Required work: Please set down, word for word, the line that contains "- *Hat tip to anyone whose code was used*" and every line after it to the end of the entries below, omitting the pictures.

Given records below:

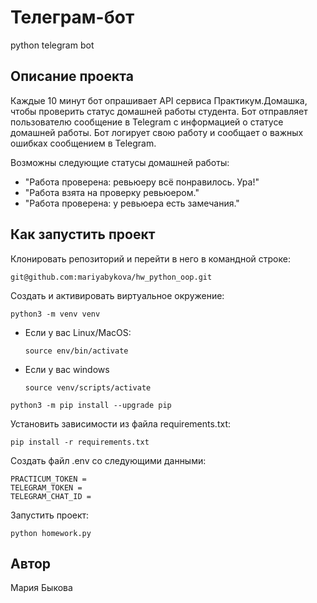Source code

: # Телеграм-бот
python telegram bot

## Описание проекта
Каждые 10 минут бот опрашивает API сервиса Практикум.Домашка, чтобы проверить статус домашней работы студента. Бот отправляет пользователю сообщение в Telegram с информацией о статусе домашней работы. Бот логирует свою работу и сообщает о важных ошибках сообщением в Telegram. 

Возможны следующие статусы домашней работы:
* "Работа проверена: ревьюеру всё понравилось. Ура!"
* "Работа взята на проверку ревьюером."
* "Работа проверена: у ревьюера есть замечания."

## Как запустить проект
Клонировать репозиторий и перейти в него в командной строке:
```
git@github.com:mariyabykova/hw_python_oop.git
```
Создать и активировать виртуальное окружение:
```
python3 -m venv venv
```
* Если у вас Linux/MacOS:
    ```
    source env/bin/activate
    ```
* Если у вас windows
    
    ```
    source venv/scripts/activate
    ```

```
python3 -m pip install --upgrade pip
```

Установить зависимости из файла requirements.txt:

```
pip install -r requirements.txt
```

Создать файл .env со следующими данными:
```
PRACTICUM_TOKEN = 
TELEGRAM_TOKEN = 
TELEGRAM_CHAT_ID =
```

Запустить проект:

```
python homework.py
```

## Автор
Мария Быкова



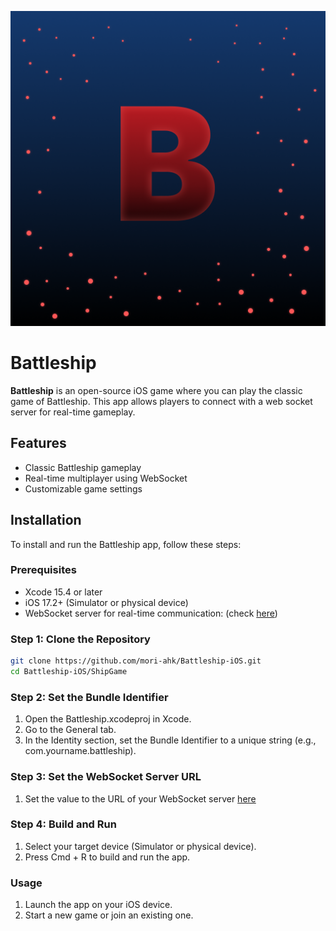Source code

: 
![alt text](https://github.com/mori-ahk/Battleship-iOS/blob/main/ShipGame/Battleship/Assets.xcassets/AppIcon.appiconset/Battleship%20Logo%20v1%20iOS%402x%20alpha.png)

# Battleship


**Battleship** is an open-source iOS game where you can play the classic game of Battleship. This app allows players to connect with a web socket server for real-time gameplay. 

## Features

- Classic Battleship gameplay
- Real-time multiplayer using WebSocket
- Customizable game settings

## Installation

To install and run the Battleship app, follow these steps:

### Prerequisites

- Xcode 15.4 or later
- iOS 17.2+ (Simulator or physical device)
- WebSocket server for real-time communication: (check [here](https://github.com/saeidalz13/battleship-backend.git))

### Step 1: Clone the Repository

```bash
git clone https://github.com/mori-ahk/Battleship-iOS.git 
cd Battleship-iOS/ShipGame
```

### Step 2: Set the Bundle Identifier

1.    Open the Battleship.xcodeproj in Xcode.
2.    Go to the General tab.
3.    In the Identity section, set the Bundle Identifier to a unique string (e.g., com.yourname.battleship).

### Step 3: Set the WebSocket Server URL

1.    Set the value to the URL of your WebSocket server [here](https://github.com/mori-ahk/Battleship-iOS/blob/6e4c7658229d43ca9ae1ad2b4741c4543ab4012a/ShipGame/Battleship/WebSocketLayer/Endpoint.swift#L18)

### Step 4: Build and Run

1.    Select your target device (Simulator or physical device).
2.    Press Cmd + R to build and run the app.

### Usage

1.    Launch the app on your iOS device.
2.    Start a new game or join an existing one.
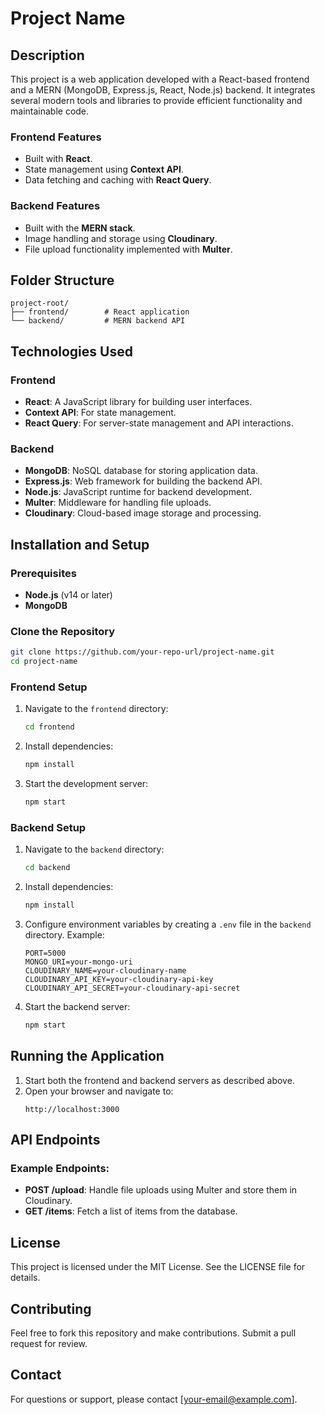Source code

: # Project Name

## Description

This project is a web application developed with a React-based frontend and a MERN (MongoDB, Express.js, React, Node.js) backend. It integrates several modern tools and libraries to provide efficient functionality and maintainable code.

### Frontend Features
- Built with **React**.
- State management using **Context API**.
- Data fetching and caching with **React Query**.

### Backend Features
- Built with the **MERN stack**.
- Image handling and storage using **Cloudinary**.
- File upload functionality implemented with **Multer**.

## Folder Structure
```
project-root/
├── frontend/        # React application
└── backend/         # MERN backend API
```

## Technologies Used

### Frontend
- **React**: A JavaScript library for building user interfaces.
- **Context API**: For state management.
- **React Query**: For server-state management and API interactions.

### Backend
- **MongoDB**: NoSQL database for storing application data.
- **Express.js**: Web framework for building the backend API.
- **Node.js**: JavaScript runtime for backend development.
- **Multer**: Middleware for handling file uploads.
- **Cloudinary**: Cloud-based image storage and processing.

## Installation and Setup

### Prerequisites
- **Node.js** (v14 or later)
- **MongoDB**

### Clone the Repository
```bash
git clone https://github.com/your-repo-url/project-name.git
cd project-name
```

### Frontend Setup
1. Navigate to the `frontend` directory:
   ```bash
   cd frontend
   ```
2. Install dependencies:
   ```bash
   npm install
   ```
3. Start the development server:
   ```bash
   npm start
   ```

### Backend Setup
1. Navigate to the `backend` directory:
   ```bash
   cd backend
   ```
2. Install dependencies:
   ```bash
   npm install
   ```
3. Configure environment variables by creating a `.env` file in the `backend` directory. Example:
   ```env
   PORT=5000
   MONGO_URI=your-mongo-uri
   CLOUDINARY_NAME=your-cloudinary-name
   CLOUDINARY_API_KEY=your-cloudinary-api-key
   CLOUDINARY_API_SECRET=your-cloudinary-api-secret
   ```
4. Start the backend server:
   ```bash
   npm start
   ```

## Running the Application
1. Start both the frontend and backend servers as described above.
2. Open your browser and navigate to:
   ```
   http://localhost:3000
   ```

## API Endpoints
### Example Endpoints:
- **POST /upload**: Handle file uploads using Multer and store them in Cloudinary.
- **GET /items**: Fetch a list of items from the database.

## License
This project is licensed under the MIT License. See the LICENSE file for details.

## Contributing
Feel free to fork this repository and make contributions. Submit a pull request for review.

## Contact
For questions or support, please contact [your-email@example.com].
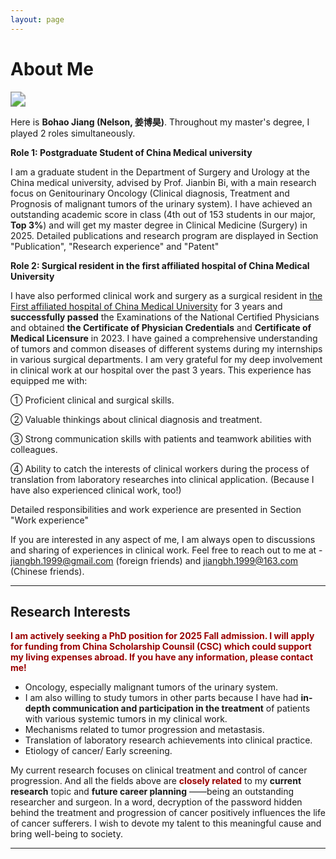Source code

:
 ```yaml
---
layout: page
---
```


# About Me

<img src="https://nelsonjiang1999.github.io//Bohao Jiang.jpg" class="floatpic" style="zoom:150%;" >

Here is **Bohao Jiang (Nelson, 姜博昊)**. Throughout my master's degree, I played 2 roles simultaneously.

**Role 1: Postgraduate Student of China Medical university** <br>

I am a graduate student in the Department of Surgery and Urology at the China medical university, advised by Prof. Jianbin Bi, with a main research focus on Genitourinary Oncology (Clinical diagnosis, Treatment and Prognosis of malignant tumors of the urinary system). I have achieved an outstanding academic score in class (4th out of 153 students in our major, **Top 3%**) and will get my master degree in Clinical Medicine (Surgery) in 2025.  Detailed publications and research program are displayed in Section "Publication", "Research experience" and "Patent"

**Role 2: Surgical resident in the first affiliated hospital of China Medical University**<br>

I have also performed clinical work and surgery as a surgical resident in [the First affiliated hospital of China Medical University](https://www.cmu1h.com/home) for 3 years and **successfully passed** the Examinations of the National Certified Physicians and obtained **the Certificate of Physician Credentials** and **Certificate of Medical Licensure** in 2023. I have gained a comprehensive understanding of tumors and common diseases of different systems during my internships in various surgical departments.  I am very grateful for my deep involvement in clinical work at our hospital over the past 3 years. This experience has equipped me with: <br>

① Proficient clinical and surgical skills.<br>

② Valuable thinkings about clinical diagnosis and treatment.<br>

③ Strong communication skills with patients and teamwork abilities with colleagues.<br>

④ Ability to catch the interests of clinical workers during the process of translation from laboratory researches into clinical application. (Because I have also experienced clinical work, too!)<br>

Detailed responsibilities and work experience are presented in Section "Work experience"

If you are interested in any aspect of me, I am always open to discussions and sharing of experiences in clinical work. Feel free to reach out to me at - jiangbh.1999@gmail.com (foreign friends) and jiangbh.1999@163.com (Chinese friends).

---

## Research Interests

**<font color="#990000">I am actively seeking a PhD position for 2025 Fall admission. I will apply for funding from China Scholarship Counsil (CSC) which could support my living expenses abroad. If you have any information, please contact me!</font>**

- Oncology, especially malignant tumors of the urinary system. 
- I am also willing to study tumors in other parts because I have had **in-depth communication and participation in the treatment** of patients with various systemic tumors in my clinical work.
- Mechanisms related to tumor progression and metastasis.
- Translation of laboratory research achievements into clinical practice.
- Etiology of cancer/ Early screening. 

My current research focuses on clinical treatment and control of cancer progression. And all the fields above are **<font color="#990000">closely related</font>** to my **current research** topic and **future career planning** ——being an outstanding researcher and surgeon. In a word, decryption of  the password hidden behind the treatment and progression of cancer positively influences the life of cancer sufferers.  I wish to devote my talent to this meaningful cause and bring well-being to society.

---



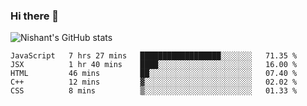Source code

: ### Hi there 👋

<!--
**phoenixx1/phoenixx1** is a ✨ _special_ ✨ repository because its `README.md` (this file) appears on your GitHub profile.

Here are some ideas to get you started:

- 🔭 I’m currently working on ...
- 🌱 I’m currently learning ...
- 👯 I’m looking to collaborate on ...
- 🤔 I’m looking for help with ...
- 💬 Ask me about ...
- 📫 How to reach me: ...
- 😄 Pronouns: ...
- ⚡ Fun fact: ...
-->

![Nishant's GitHub stats](https://github-readme-stats.vercel.app/api?username=phoenixx1&count_private=true)   
<!--START_SECTION:waka-->
```text
JavaScript   7 hrs 27 mins   ██████████████████░░░░░░░   71.35 % 
JSX          1 hr 40 mins    ████░░░░░░░░░░░░░░░░░░░░░   16.00 % 
HTML         46 mins         ██░░░░░░░░░░░░░░░░░░░░░░░   07.40 % 
C++          12 mins         ▓░░░░░░░░░░░░░░░░░░░░░░░░   02.02 % 
CSS          8 mins          ▒░░░░░░░░░░░░░░░░░░░░░░░░   01.33 % 
```
<!--END_SECTION:waka-->
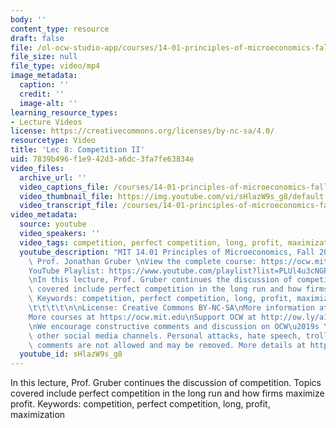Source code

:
 ```yaml
---
body: ''
content_type: resource
draft: false
file: /ol-ocw-studio-app/courses/14-01-principles-of-microeconomics-fall-2023/1401-lecture08-2023oct02_360p_16_9.mp4
file_size: null
file_type: video/mp4
image_metadata:
  caption: ''
  credit: ''
  image-alt: ''
learning_resource_types:
- Lecture Videos
license: https://creativecommons.org/licenses/by-nc-sa/4.0/
resourcetype: Video
title: 'Lec 8: Competition II'
uid: 7839b496-f1e9-42d3-a6dc-3fa7fe63834e
video_files:
  archive_url: ''
  video_captions_file: /courses/14-01-principles-of-microeconomics-fall-2023/1veDeVvihAKTwJKAIHvygdJhlqp3EP90L_transcript.webvtt
  video_thumbnail_file: https://img.youtube.com/vi/sHlazW9s_g8/default.jpg
  video_transcript_file: /courses/14-01-principles-of-microeconomics-fall-2023/1veDeVvihAKTwJKAIHvygdJhlqp3EP90L_transcript.pdf
video_metadata:
  source: youtube
  video_speakers: ''
  video_tags: competition, perfect competition, long, profit, maximization
  youtube_description: "MIT 14.01 Principles of Microeconomics, Fall 2023 \nInstructor:\
    \ Prof. Jonathan Gruber \nView the complete course: https://ocw.mit.edu/14-01F23\n\
    YouTube Playlist: https://www.youtube.com/playlist?list=PLUl4u3cNGP60V7HxLYRaJMbFzP77bzEjb\n\
    \nIn this lecture, Prof. Gruber continues the discussion of competition. Topics\
    \ covered include perfect competition in the long run and how firms maximize profit.\
    \ Keywords: competition, perfect competition, long, profit, maximization \t\t\t\
    \t\t\t\t\n\nLicense: Creative Commons BY-NC-SA\nMore information at https://ocw.mit.edu/terms\n\
    More courses at https://ocw.mit.edu\nSupport OCW at http://ow.ly/a1If50zVRlQ\n\
    \nWe encourage constructive comments and discussion on OCW\u2019s YouTube and\
    \ other social media channels. Personal attacks, hate speech, trolling, and inappropriate\
    \ comments are not allowed and may be removed. More details at https://ocw.mit.edu/comments."
  youtube_id: sHlazW9s_g8
---
```

In this lecture, Prof. Gruber continues the discussion of competition. Topics covered include perfect competition in the long run and how firms maximize profit. Keywords: competition, perfect competition, long, profit, maximization
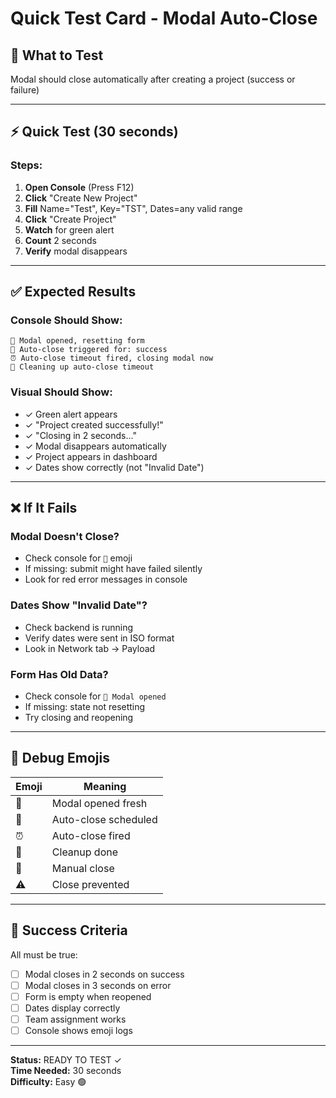 # Quick Test Card - Modal Auto-Close

## 🎯 What to Test
Modal should close automatically after creating a project (success or failure)

---

## ⚡ Quick Test (30 seconds)

### Steps:
1. **Open Console** (Press F12)
2. **Click** "Create New Project"
3. **Fill** Name="Test", Key="TST", Dates=any valid range
4. **Click** "Create Project"
5. **Watch** for green alert
6. **Count** 2 seconds
7. **Verify** modal disappears

---

## ✅ Expected Results

### Console Should Show:
```
📂 Modal opened, resetting form
🔔 Auto-close triggered for: success
⏰ Auto-close timeout fired, closing modal now
🧹 Cleaning up auto-close timeout
```

### Visual Should Show:
- ✓ Green alert appears
- ✓ "Project created successfully!"
- ✓ "Closing in 2 seconds..."
- ✓ Modal disappears automatically
- ✓ Project appears in dashboard
- ✓ Dates show correctly (not "Invalid Date")

---

## ❌ If It Fails

### Modal Doesn't Close?
- Check console for `🔔` emoji
- If missing: submit might have failed silently
- Look for red error messages in console

### Dates Show "Invalid Date"?
- Check backend is running
- Verify dates were sent in ISO format
- Look in Network tab → Payload

### Form Has Old Data?
- Check console for `📂 Modal opened`
- If missing: state not resetting
- Try closing and reopening

---

## 🐛 Debug Emojis

| Emoji | Meaning |
|-------|---------|
| 📂 | Modal opened fresh |
| 🔔 | Auto-close scheduled |
| ⏰ | Auto-close fired |
| 🧹 | Cleanup done |
| 🚪 | Manual close |
| ⚠️ | Close prevented |

---

## 🎉 Success Criteria

All must be true:
- [ ] Modal closes in 2 seconds on success
- [ ] Modal closes in 3 seconds on error  
- [ ] Form is empty when reopened
- [ ] Dates display correctly
- [ ] Team assignment works
- [ ] Console shows emoji logs

---

**Status:** READY TO TEST ✓  
**Time Needed:** 30 seconds  
**Difficulty:** Easy 🟢
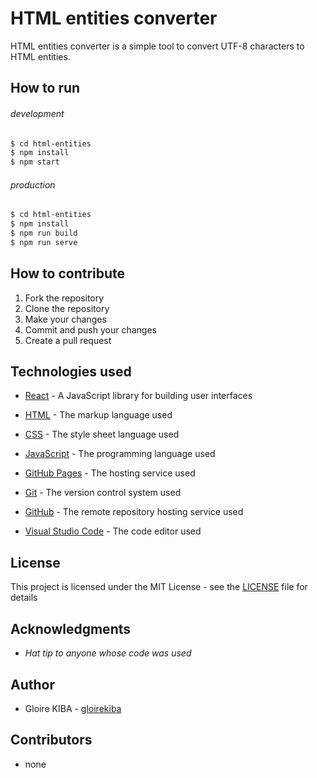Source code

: # HTML entities converter

HTML entities converter is a simple tool to convert UTF-8 characters to HTML entities.

## How to run 

###### development

```bash
$ cd html-entities
$ npm install
$ npm start
```

###### production

```bash
$ cd html-entities
$ npm install
$ npm run build
$ npm run serve
```

## How to contribute

1. Fork the repository
2. Clone the repository
3. Make your changes
4. Commit and push your changes
5. Create a pull request


## Technologies used
- [React](https://reactjs.org/) - A JavaScript library for building user interfaces
- [HTML](https://developer.mozilla.org/en-US/docs/Web/HTML) - The markup language used
- [CSS](https://developer.mozilla.org/en-US/docs/Web/CSS) - The style sheet language used
- [JavaScript](https://developer.mozilla.org/en-US/docs/Web/JavaScript) - The programming language used


- [GitHub Pages](https://pages.github.com/) - The hosting service used
  
- [Git](https://git-scm.com/) - The version control system used

- [GitHub](https://github.com/) - The remote repository hosting service used

- [Visual Studio Code](https://code.visualstudio.com/) - The code editor used



## License

This project is licensed under the MIT License - see the [LICENSE](LICENSE) file for details

## Acknowledgments

- *Hat tip to anyone whose code was used*

## Author

* Gloire KIBA - [gloirekiba](https://github.com/gloirekiba)

## Contributors

* none


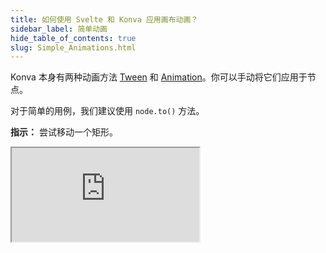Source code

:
 ```yaml
---
title: 如何使用 Svelte 和 Konva 应用画布动画？
sidebar_label: 简单动画
hide_table_of_contents: true
slug: Simple_Animations.html
---
```


Konva 本身有两种动画方法 [Tween](/docs/tweens/Linear_Easing.html) 和 [Animation](/docs/animations/Rotation.html)。你可以手动将它们应用于节点。

对于简单的用例，我们建议使用 `node.to()` 方法。

**指示：** 尝试移动一个矩形。

<iframe 
  src="https://codesandbox.io/p/sandbox/github/konvajs/site/tree/master/svelte-demos/simple_animations?file=/src/App.svelte" 
  style={{
    width: "100%",
    height: "800px",
    border: 0,
    borderRadius: "4px",
    overflow: "hidden"
  }}
  sandbox="allow-modals allow-forms allow-popups allow-scripts allow-same-origin"
/>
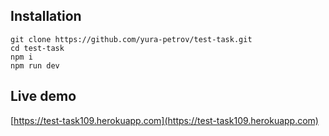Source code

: ## Installation

```
git clone https://github.com/yura-petrov/test-task.git
cd test-task
npm i
npm run dev
```

## Live demo

[https://test-task109.herokuapp.com](https://test-task109.herokuapp.com)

End of Given records.

Answer below:
- *Hat tip to anyone whose code was used*

## Author

* Gloire KIBA - [gloirekiba](https://github.com/gloirekiba)

## Contributors

* none


Source code

:
 ```yaml
---
title: 如何使用 Svelte 和 Konva 应用画布动画？
sidebar_label: 简单动画
hide_table_of_contents: true
slug: Simple_Animations.html
---
```


Konva 本身有两种动画方法 [Tween](/docs/tweens/Linear_Easing.html) 和 [Animation](/docs/animations/Rotation.html)。你可以手动将它们应用于节点。

对于简单的用例，我们建议使用 `node.to()` 方法。

**指示：** 尝试移动一个矩形。

<iframe 
  src="https://codesandbox.io/p/sandbox/github/konvajs/site/tree/master/svelte-demos/simple_animations?file=/src/App.svelte" 
  style={{
    width: "100%",
    height: "800px",
    border: 0,
    borderRadius: "4px",
    overflow: "hidden"
  }}
  sandbox="allow-modals allow-forms allow-popups allow-scripts allow-same-origin"
/>
Source code

: ## Installation

```
git clone https://github.com/yura-petrov/test-task.git
cd test-task
npm i
npm run dev
```

## Live demo

[https://test-task109.herokuapp.com](https://test-task109.herokuapp.com)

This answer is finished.